“Tú eres la Navidad de Dios”, por Joseba Kamiruaga Mieza CMF
Comentario a la lectura evangélica (Lucas 2, 1-14) de la Misa de Medianoche de la Natividad del Señor – 24 diciembre 2024 –
Navidades decepcionantes, dicen.
Será la guerra, las guerras, será la crisis económica (desde que tengo uso de razón, no recuerdo una época sin crisis económica), será una sensación de desconcierto y miedo al futuro, será una Iglesia occidental que lucha por sacudirse el síndrome de la minoría… O tal vez sea simplemente el hecho de que nuestros corazones han sido siempre y para siempre un abismo de expectativas.
Así que nos metemos en una burbuja durante unas horas para olvidar. Las canciones, las luces, los olores, los recuerdos de niño, todo es hermoso y legítimo hacerlo.

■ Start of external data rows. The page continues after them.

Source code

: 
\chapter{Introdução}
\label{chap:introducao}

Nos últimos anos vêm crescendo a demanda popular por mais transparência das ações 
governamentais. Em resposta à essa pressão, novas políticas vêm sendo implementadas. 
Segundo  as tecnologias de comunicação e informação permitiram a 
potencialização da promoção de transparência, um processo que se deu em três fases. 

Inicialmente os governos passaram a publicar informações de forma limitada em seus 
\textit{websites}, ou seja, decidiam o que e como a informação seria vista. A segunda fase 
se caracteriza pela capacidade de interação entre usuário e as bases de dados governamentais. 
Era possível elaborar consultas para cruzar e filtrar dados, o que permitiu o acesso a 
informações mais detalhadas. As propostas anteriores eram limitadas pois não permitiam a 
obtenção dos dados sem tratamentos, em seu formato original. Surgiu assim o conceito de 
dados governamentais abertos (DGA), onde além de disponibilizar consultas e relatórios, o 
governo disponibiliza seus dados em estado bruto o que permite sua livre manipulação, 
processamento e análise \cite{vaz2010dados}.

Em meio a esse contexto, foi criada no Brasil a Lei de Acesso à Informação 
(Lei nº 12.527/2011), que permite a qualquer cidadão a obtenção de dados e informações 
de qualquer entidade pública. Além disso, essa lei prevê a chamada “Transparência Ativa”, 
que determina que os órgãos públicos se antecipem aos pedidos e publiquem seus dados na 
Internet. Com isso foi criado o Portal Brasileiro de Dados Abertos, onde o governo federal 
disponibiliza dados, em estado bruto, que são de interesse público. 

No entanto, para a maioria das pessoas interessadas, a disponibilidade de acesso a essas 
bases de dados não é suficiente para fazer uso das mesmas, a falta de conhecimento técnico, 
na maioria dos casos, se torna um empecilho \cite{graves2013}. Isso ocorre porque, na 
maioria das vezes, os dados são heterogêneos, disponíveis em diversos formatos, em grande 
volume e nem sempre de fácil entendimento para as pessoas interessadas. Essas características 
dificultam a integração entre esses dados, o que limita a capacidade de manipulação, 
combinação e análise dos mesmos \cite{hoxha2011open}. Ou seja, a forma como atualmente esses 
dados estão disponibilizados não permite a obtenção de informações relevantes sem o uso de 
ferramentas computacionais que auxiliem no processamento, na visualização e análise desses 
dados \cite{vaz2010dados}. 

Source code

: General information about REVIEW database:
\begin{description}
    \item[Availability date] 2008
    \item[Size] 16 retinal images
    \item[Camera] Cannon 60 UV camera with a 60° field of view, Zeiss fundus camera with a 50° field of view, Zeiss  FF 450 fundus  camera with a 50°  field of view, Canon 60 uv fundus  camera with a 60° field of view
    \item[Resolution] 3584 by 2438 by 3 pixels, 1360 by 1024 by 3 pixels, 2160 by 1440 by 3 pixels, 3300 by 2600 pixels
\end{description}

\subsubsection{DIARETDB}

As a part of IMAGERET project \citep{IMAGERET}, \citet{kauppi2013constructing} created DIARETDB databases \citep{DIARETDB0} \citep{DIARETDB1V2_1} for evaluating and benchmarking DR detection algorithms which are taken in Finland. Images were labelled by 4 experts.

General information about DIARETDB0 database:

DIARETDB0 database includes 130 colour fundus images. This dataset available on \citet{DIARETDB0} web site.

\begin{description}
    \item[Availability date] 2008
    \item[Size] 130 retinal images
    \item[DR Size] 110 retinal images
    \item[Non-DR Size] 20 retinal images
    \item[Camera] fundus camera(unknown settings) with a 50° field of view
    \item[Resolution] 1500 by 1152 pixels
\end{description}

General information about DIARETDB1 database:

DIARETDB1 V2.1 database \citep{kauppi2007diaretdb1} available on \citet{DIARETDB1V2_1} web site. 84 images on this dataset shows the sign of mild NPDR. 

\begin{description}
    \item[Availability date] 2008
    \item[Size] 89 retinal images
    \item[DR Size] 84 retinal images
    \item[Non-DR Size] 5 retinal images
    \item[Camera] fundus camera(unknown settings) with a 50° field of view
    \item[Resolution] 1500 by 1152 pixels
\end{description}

Pero entonces atreveos. Atreveos. Atreveos. Atreveos a Dios.
Bien mirado, ésta puede llegar a ser la mejor Navidad de nuestras vidas.
Quitada la guarnición, queda el plato, lo esencial, lo inaudito de Dios.
Dios está ahí. Y está aquí. Todavía. No se cansa.
Sucedió que
Una joven pareja llega a Belén, la ciudad que vio nacer al rey David.
Es un censo lo que les ha llevado hasta allí, tal vez un censo regional, una forma que siempre han tenido los poderosos de manifestar su autoridad para imponer tributos.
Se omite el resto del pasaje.